These reflections are a result of more than 40 years of ministry as a Roman Catholic priest. Most of these years I spent in the Diocese of Charlotte which covers Western North Carolina. Now I am retired, and live in Medellín, Colombia where I continue to serve as a priest in the Archdiocese of Medellín.

You are no longer strangers and sojourners, but you are fellow citizens with the holy ones and members of the household of God, built upon the foundation of the Apostles and prophets, with Christ Jesus himself as the capstone. Through him the whole structure is held together and grows into a temple sacred in the Lord; in him you also are being built together into a dwelling place of God in the Spirit. (Eph 2:19-22)
https://bible.usccb.org/bible/readings/102823.cfm
No longer strangers and sojourners, but rather fellow citizens, members of the household of God, a temple sacred in the Lord, a dwelling place of God in the Spirit. That is the truth of who we are! As we celebrate the choosing of the Twelve, we also celebrate our own apostolic mission to bring Good News to all the earth.

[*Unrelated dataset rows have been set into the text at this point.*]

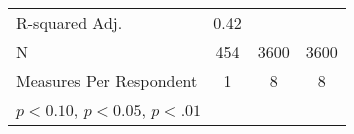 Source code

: {\begin{center}
{\begin{longtable}{l*{3}{c}}
            R-squared Adj.                     & 0.42                        &                             &                             \\
            N                                  & 454                         & 3600                        & 3600                        \\
            Measures Per Respondent            & 1                           & 8                           & 8                           \\
            \hline
            \multicolumn{4}{l}{\footnotesize \sym{*} \(p<0.10\), \sym{**} \(p<0.05\), \sym{***} \(p<.01\)}                               \\
        \end{longtable}
    }
\end{center}
}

For I do not do the good I want, but I do the evil I do not want . . . Miserable one that I am! Who will deliver me from this mortal body? Thanks be to God through Jesus Christ our Lord. (Rom 7:18-25a)
https://bible.usccb.org/bible/readings/102723.cfm
We can all sympathize with Saint Paul because we’ve all been there too. But sin is not the last word. The last word belongs to the Lord . . . and that word is grace. Pope Francis has designated today as a time of fasting, prayer and penance for peace. As the pope says, “We do not belong to any “Caesar” of this world. We are the Lord’s, and we must not be slaves to any earthly power. War is always a defeat, it is a destruction of human fraternity. Brothers, stop! Stop!”

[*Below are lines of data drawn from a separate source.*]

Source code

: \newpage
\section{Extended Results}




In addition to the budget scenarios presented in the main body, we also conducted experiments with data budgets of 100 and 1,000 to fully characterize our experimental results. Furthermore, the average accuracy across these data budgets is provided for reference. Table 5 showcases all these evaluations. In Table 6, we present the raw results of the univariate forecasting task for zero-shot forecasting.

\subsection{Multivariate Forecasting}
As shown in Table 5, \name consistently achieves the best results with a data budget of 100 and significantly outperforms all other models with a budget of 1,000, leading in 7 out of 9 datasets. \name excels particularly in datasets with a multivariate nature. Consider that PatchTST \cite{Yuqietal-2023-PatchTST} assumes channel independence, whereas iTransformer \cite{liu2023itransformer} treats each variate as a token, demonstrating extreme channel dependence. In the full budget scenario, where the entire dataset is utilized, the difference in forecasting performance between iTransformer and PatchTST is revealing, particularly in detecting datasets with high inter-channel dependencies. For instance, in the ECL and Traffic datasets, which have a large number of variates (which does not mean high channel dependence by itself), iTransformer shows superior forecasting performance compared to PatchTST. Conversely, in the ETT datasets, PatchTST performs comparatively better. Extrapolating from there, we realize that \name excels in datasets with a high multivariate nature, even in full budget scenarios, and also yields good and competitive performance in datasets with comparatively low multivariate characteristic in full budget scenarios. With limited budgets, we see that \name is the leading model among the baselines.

But now that you have been freed from sin and have become slaves of God, the benefit that you have leads to sanctification, and its end is eternal life. For the wages of sin is death, but the gift of God is eternal life in Christ Jesus our Lord. (Rom 6:19-23)
https://bible.usccb.org/bible/readings/102623.cfm
“For the wages of sin is death” . . . . one of Saint Paul’s most quotable lines—unfortunately used more often as a clobber-passage, to beat people over the head, rather than as the Apostle chose to emphasize: “the gift of God is eternal life in Christ Jesus our Lord.”

Alleluia (Mt 24:42, 44)
R. Alleluia, alleluia.
Stay awake! For you do not know when the Son of Man will come.
R. Alleluia, alleluia.
https://bible.usccb.org/bible/readings/102523.cfm
As we come to the last few weeks of Ordinary Time we begin to hear little reminders about the coming of the Lord in glory. “Stay awake” is not so much a warning, but rather an invitation to not miss the glorious coming by being “asleep.” Perhaps we need to be “faithful and prudent” servants busily preparing for that glorious coming.

Where sin increased, grace overflowed all the more, so that, as sin reigned in death, grace also might reign through justification for eternal life through Jesus Christ our Lord. (Rom 5:12,15b,17-19,20b-21)
https://bible.usccb.org/bible/readings/102423.cfm
According to Saint Paul, the reality of sin in the world means that grace has “overflowed all the more.” There’s more grace in the world than there is sin. Perhaps the problem is the 24/7 news channels. Like they say, “if it bleeds, it leads.” But we should never forget that there’s more goodness in us than there is meanness—thanks to God’s overflowing grace that comes to us through our Lord Jesus Christ.